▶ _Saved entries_
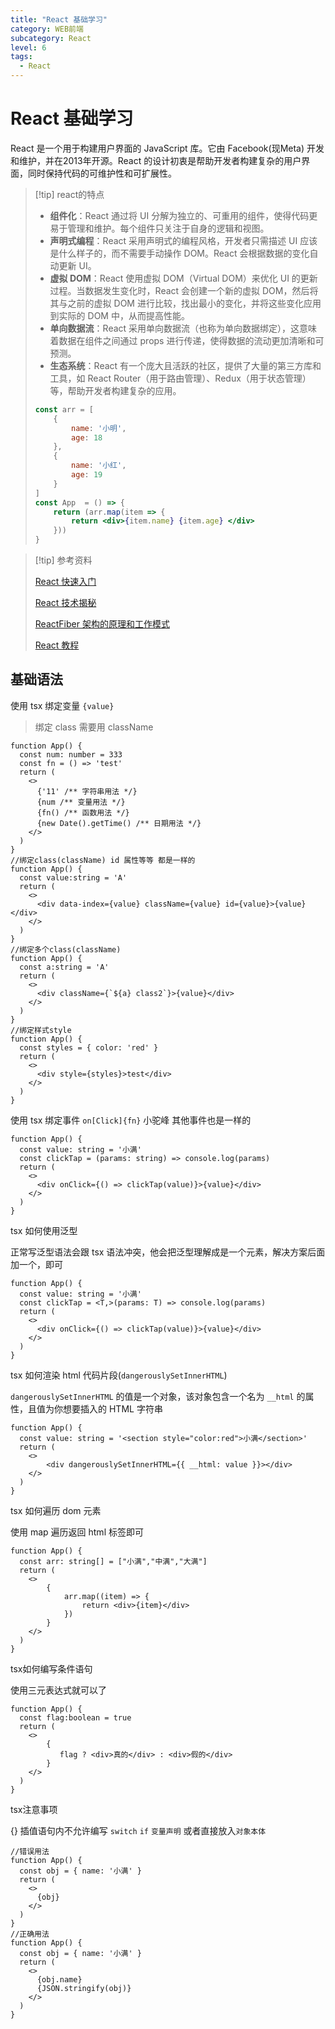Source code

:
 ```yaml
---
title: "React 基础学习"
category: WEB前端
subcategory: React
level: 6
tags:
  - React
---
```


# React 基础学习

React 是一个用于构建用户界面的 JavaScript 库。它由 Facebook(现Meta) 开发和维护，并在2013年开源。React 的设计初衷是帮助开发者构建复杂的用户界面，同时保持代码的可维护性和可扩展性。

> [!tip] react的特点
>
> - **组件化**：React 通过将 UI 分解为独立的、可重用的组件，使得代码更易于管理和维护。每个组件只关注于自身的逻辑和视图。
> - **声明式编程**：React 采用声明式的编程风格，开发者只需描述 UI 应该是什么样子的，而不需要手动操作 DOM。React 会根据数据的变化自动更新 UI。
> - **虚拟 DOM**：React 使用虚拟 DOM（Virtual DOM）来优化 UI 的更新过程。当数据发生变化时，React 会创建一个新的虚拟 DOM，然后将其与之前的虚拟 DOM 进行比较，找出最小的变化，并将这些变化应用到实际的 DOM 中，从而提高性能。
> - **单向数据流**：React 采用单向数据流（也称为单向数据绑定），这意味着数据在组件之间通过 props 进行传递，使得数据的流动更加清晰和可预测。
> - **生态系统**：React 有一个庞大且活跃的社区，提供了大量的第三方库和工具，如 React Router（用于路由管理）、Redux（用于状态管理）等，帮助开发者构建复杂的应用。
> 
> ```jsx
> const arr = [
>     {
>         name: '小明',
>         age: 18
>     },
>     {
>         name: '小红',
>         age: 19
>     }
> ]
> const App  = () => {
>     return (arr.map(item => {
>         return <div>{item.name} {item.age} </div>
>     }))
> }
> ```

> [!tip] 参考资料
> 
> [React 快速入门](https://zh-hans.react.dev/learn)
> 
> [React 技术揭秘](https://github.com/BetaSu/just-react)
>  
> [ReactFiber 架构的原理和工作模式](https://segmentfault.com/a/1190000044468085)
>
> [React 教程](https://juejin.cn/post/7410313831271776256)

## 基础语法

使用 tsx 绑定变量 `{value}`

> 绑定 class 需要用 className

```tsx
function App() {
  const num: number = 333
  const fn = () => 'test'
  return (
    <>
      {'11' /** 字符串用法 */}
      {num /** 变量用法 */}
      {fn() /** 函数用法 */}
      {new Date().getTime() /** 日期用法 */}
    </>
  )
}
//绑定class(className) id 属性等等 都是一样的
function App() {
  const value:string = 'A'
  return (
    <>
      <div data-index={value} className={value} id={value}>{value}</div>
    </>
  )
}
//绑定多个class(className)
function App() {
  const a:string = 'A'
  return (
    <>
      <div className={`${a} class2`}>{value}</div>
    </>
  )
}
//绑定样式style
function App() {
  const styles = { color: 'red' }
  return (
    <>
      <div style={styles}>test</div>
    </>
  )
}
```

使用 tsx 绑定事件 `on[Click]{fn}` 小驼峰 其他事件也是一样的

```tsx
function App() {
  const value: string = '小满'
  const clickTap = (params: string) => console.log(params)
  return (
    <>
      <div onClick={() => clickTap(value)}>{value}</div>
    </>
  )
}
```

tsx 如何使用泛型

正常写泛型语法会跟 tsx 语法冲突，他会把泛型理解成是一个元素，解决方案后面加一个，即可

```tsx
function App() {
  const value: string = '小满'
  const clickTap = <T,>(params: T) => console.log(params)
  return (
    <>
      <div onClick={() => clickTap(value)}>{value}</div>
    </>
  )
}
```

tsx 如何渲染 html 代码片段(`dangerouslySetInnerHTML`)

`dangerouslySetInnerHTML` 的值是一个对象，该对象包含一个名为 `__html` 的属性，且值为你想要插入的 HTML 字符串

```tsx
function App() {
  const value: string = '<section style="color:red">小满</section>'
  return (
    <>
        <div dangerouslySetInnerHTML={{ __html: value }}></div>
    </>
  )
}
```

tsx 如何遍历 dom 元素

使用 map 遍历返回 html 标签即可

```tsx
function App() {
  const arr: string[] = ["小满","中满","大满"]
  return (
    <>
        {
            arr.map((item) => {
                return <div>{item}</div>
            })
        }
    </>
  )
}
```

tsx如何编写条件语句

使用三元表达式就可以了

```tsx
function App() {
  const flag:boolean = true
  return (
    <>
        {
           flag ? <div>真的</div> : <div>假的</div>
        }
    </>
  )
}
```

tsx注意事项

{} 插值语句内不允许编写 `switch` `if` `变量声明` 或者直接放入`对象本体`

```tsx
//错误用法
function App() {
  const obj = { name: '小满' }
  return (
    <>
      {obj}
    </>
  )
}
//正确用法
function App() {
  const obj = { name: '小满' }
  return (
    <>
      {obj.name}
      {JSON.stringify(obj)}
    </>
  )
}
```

...

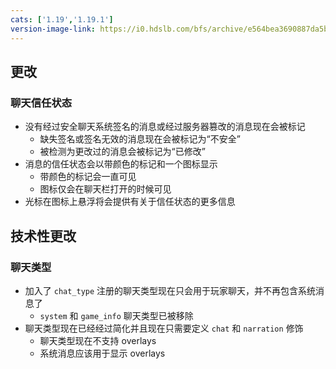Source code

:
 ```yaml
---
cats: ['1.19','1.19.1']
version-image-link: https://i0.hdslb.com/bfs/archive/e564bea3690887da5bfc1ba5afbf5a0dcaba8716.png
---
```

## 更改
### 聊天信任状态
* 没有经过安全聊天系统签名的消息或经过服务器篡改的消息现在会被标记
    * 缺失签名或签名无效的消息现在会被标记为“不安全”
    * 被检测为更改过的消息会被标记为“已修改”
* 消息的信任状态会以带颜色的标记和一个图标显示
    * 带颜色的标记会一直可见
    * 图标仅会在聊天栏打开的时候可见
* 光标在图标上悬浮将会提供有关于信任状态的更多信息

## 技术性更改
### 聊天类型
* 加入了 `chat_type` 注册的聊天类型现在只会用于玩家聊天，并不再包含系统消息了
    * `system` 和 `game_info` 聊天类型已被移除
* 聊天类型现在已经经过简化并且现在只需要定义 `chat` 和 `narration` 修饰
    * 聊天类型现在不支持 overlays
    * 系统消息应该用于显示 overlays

▶ _Exercise description_
Apply a filter for "item" to the data above, then copy each line that matches.

▶ _Answer for this exercise_
>     return (arr.map(item => {
>         return <div>{item.name} {item.age} </div>
            arr.map((item) => {
                return <div>{item}</div>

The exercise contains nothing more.